Church Of St John The Divine is a Grade II listed building in the Wigan local planning authority area, England. First listed on 8 August 1999. Church.
Church Of St John The Divine
- WRENN ID
- former-facade-wren
- Grade
- II
- Local Planning Authority
- Wigan
- Country
- England
- Date first listed
- 8 August 1999
- Type
- Church
- Source
- Historic England listing
Description
The Church of St John the Divine is a church built between 1830 and 1832 by architects Rickman and Hutchinson, with the date 1832 inscribed at the west end. It is constructed of red brick in English garden wall bond, featuring sandstone dressings and a slate roof, and is designed in the Gothick style.
The church has a 9-bay nave with galleried north and south aisles beneath carried-down roofs, except for the westernmost bay, and a short sanctuary.

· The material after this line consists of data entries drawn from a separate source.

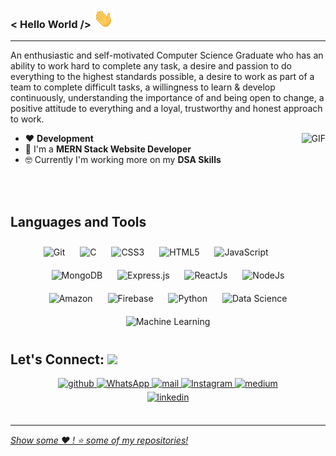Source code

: ### < Hello World />  <img src="Hi.gif" width="32px">
<hr>

An enthusiastic and self-motivated Computer Science Graduate who has an ability to work hard to complete any task, a desire and passion to do everything to the highest standards possible, a desire to work as part of a team to complete difficult tasks, a willingness to learn & develop continuously, understanding the importance of and being open to change, a positive attitude to everything and a loyal, trustworthy and honest approach to work. 


<img align="right" alt="GIF" height="200px" src="https://media.giphy.com/media/Y4ak9Ki2GZCbJxAnJD/giphy.gif" />

- ❤️ **Development**
- 🤟 I'm a **MERN Stack Website Developer**
- 🤓 Currently I'm working more on my **DSA Skills**

   

<br/>
<br>

## Languages and Tools  
<div align="center">  
<img style="margin: 10px" src="https://profilinator.rishav.dev/skills-assets/git-scm-icon.svg" alt="Git" height="50" />  
<img style="margin: 10px" src="https://profilinator.rishav.dev/skills-assets/c-original.svg" alt="C" height="50" />   
<img style="margin: 10px" src="https://profilinator.rishav.dev/skills-assets/css3-original-wordmark.svg" alt="CSS3" height="50" />  
<img style="margin: 10px" src="https://profilinator.rishav.dev/skills-assets/html5-original-wordmark.svg" alt="HTML5" height="50" />  
<img style="margin: 10px" src="https://profilinator.rishav.dev/skills-assets/javascript-original.svg" alt="JavaScript" height="50" />

<img style="margin: 10px" src="https://profilinator.rishav.dev/skills-assets/mongodb-original-wordmark.svg" alt="MongoDB" height="50" />  
<img style="margin: 10px" src="https://profilinator.rishav.dev/skills-assets/express-original-wordmark.svg" alt="Express.js" height="50" />  
<img style="margin: 10px" src="https://profilinator.rishav.dev/skills-assets/react-original-wordmark.svg" alt="ReactJs" height="50" /> 
<img style="margin: 10px" src="https://upload.wikimedia.org/wikipedia/commons/thumb/7/7e/Node.js_logo_2015.svg/1200px-Node.js_logo_2015.svg.png" alt="NodeJs" height="30" />  
<br>
<img style="margin: 10px" src="https://www.marketplace.org/wp-content/uploads/2019/07/ama2.png?resize=740%2C204" alt="Amazon" height="30" />  
<img style="margin: 10px" src="https://profilinator.rishav.dev/skills-assets/firebase.png" alt="Firebase" height="50" />

<img style="margin: 10px" src="https://qph.fs.quoracdn.net/main-qimg-28cadbd02699c25a88e5c78d73c7babc" alt="Python" height="50" />  
<img style="margin: 10px" src="https://tcilitchandigarh.com/images/data-science.png" alt="Data Science" height="50" />  
<img style="margin: 10px" src="https://thumbs.dreamstime.com/b/ml-machine-learning-concept-keywords-people-icons-flat-vector-illustration-isolated-white-ml-machine-learning-concept-196588062.jpg" alt="Machine Learning" height="50" />  
</div>  

## Let's Connect: <img src = "https://static.skaip.org/img/emoticons/180x180/f6fcff/handshake.gif" width="25px">
<div align="center">  
    <a href="https://github.com/Utkarsh-Technical?tab=repositories" target="_blank">
    <img src=https://rapidapi.com/blog/wp-content/uploads/2017/01/octocat.gif alt=github height="100px" style="margin-bottom: 5px;" />
    </a>
    <a href="https://wa.me/917305368127" target="_blank">
    <img src=https://media3.giphy.com/media/jU9PVpqUvR0aNc3nvX/giphy.gif alt=WhatsApp height="100px" style="margin-bottom: 5px;" />
    </a>
    </a>
    <a href="mailto:1998utkarshshukla@gmail.com" target="_blank">
    <img src=https://i.pinimg.com/originals/18/20/7c/18207c9a2ebb2a05db42923c49c25d68.gif alt=mail height="120px" style="margin-bottom: 5px;" />
    </a>
    <a href="https://www.instagram.com/darklordlucifer98/" target="_blank">
    <img src=https://i.pinimg.com/originals/83/02/66/8302668e65c27ce762fe49fdd0e96e0a.gif alt=Instagram height="110px" style="margin-bottom: 5px;" />
    </a>
    <a href="https://medium.com/@1998utkarshshukla" target="_blank">
    <img src=https://cdn.dribbble.com/users/810172/screenshots/2541224/motion-dribble-medium-1.gif alt=medium height="130px" style="margin-bottom: 5px;" />
    </a><br>
    <a href="https://www.linkedin.com/in/utkarsh-shukla-377193173/" target="_blank">
    <img src=https://i.pinimg.com/originals/d2/85/01/d2850178d64d8f9f49a7652c6522c768.gif alt=linkedin height="200px" style="margin-bottom: 5px;" /> 
</div>
<br/>  

<hr>

<i> Show some ❤️ ! ⭐️  some of my repositories!</i>
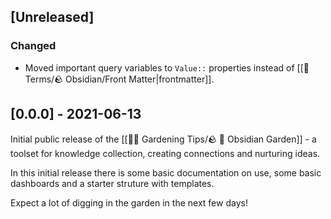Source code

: ## [Unreleased]

### Changed
- Moved important query variables to `Value::` properties instead of [[📇 Terms/🪨 Obsidian/Front Matter|frontmatter]].

## [0.0.0] - 2021-06-13

Initial public release of the [[👩‍🌾 Gardening Tips/🪨 🌳 Obsidian Garden]] - a toolset for knowledge collection, creating connections and nurturing ideas.

In this initial release there is some basic documentation on use, some basic dashboards and a starter struture with templates.

Expect a lot of digging in the garden in the next few days!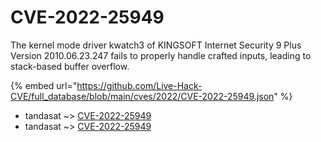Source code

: # CVE-2022-25949

The kernel mode driver kwatch3 of KINGSOFT Internet Security 9 Plus Version 2010.06.23.247 fails to properly handle crafted inputs, leading to stack-based buffer overflow.

{% embed url="https://github.com/Live-Hack-CVE/full_database/blob/main/cves/2022/CVE-2022-25949.json" %}


* tandasat ~> [CVE-2022-25949](https://www.alice-snow.ru/2022/database/cve-2022-25949/cve-2022-25949-tandasat)
* tandasat ~> [CVE-2022-25949](https://www.alice-snow.ru/2022/database/cve-2022-25949/cve-2022-25949-tandasat)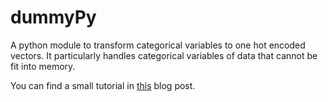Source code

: # dummyPy
A python module to transform categorical variables to one hot encoded vectors. It particularly handles categorical variables of data that cannot be fit into memory.

You can find a small tutorial in [this](https://yashuseth.wordpress.com/2017/12/13/how-to-one-hot-encode-categorical-variables-of-a-large-dataset-in-python) blog post.
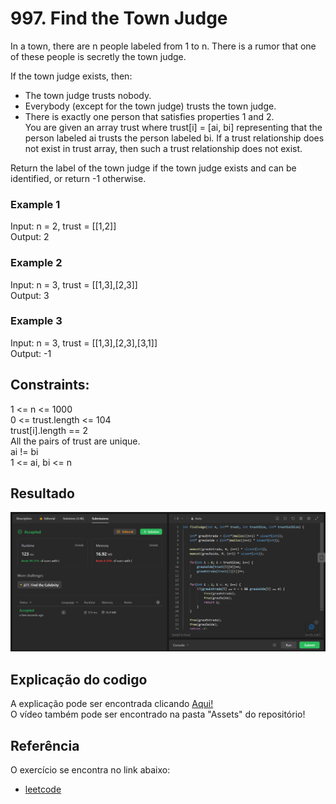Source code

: 
# 997. Find the Town Judge

In a town, there are n people labeled from 1 to n. There is a rumor that one of these people is secretly the town judge.

If the town judge exists, then:

- The town judge trusts nobody.
- Everybody (except for the town judge) trusts the town judge.
- There is exactly one person that satisfies properties 1 and 2.  
You are given an array trust where trust[i] = [ai, bi] representing that the person labeled ai trusts the person labeled bi. If a trust relationship does not exist in trust array, then such a trust relationship does not exist.

Return the label of the town judge if the town judge exists and can be identified, or return -1 otherwise.

### Example 1 

Input: n = 2, trust = [[1,2]]   
Output: 2

### Example 2

Input: n = 3, trust = [[1,3],[2,3]]  
Output: 3

### Example 3

Input: n = 3, trust = [[1,3],[2,3],[3,1]]  
Output: -1  

## Constraints:

1 <= n <= 1000  
0 <= trust.length <= 104  
trust[i].length == 2  
All the pairs of trust are unique.  
ai != bi  
1 <= ai, bi <= n  

## Resultado

![](../Assets/Juiz/cacaJuizAccepted.png)

## Explicação do codigo

A explicação pode ser encontrada clicando [Aqui!](https://youtu.be/FSZegskXcjQ)  
O vídeo também pode ser encontrado na pasta "Assets" do repositório!

## Referência

O exercício se encontra no link abaixo:
- [leetcode](https://leetcode.com/problems/find-the-town-judge/description/)
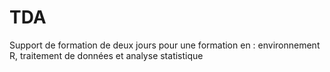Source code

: # TDA

Support de formation de deux jours pour une formation en : environnement R, traitement de données et analyse statistique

The exterior includes a symmetrical gabled west facade with clasping corner pilasters, each containing a small blind lancet, and terminating in stone turrets that feature louvred lancets and embattled parapets. In the center, there is a shallow gabled porch with buttresses, a 2-centred arched double-chamfered doorway, and a steeply-pitched gable that rises into the center light of the west window, which is a stepped triple-lancet with hood-moulds. Above this, there is a small louvred lancet and a stone parapet. The aisles consist of 8 narrow bays with simple buttresses that have one offset and a gablet, each bay containing a tall lancet with a sillband and hood-mould, with parapets extending from the front. There are shallow porches in the westernmost bays, with the south side featuring a 2-centred arched moulded stone doorway and the north side being simpler. The sanctuary has a stepped triple lancet east window and 20th-century additions at ground floor level.
Inside, there is a vestibule with symmetrical winding stone staircases leading to the gallery. The gallery is three-sided, comprising 6 x 3 bays with a square-panelled wooden front, supported by slender cast-iron columns with annular caps and linked by wide segmental arches with open spandrels. The interior features moulded plaster wall corbels supporting a flat ceiling with moulded ribs, and original pitch-pine pews with brass umbrella stands.
The church forms a group with the boundary wall to the churchyard.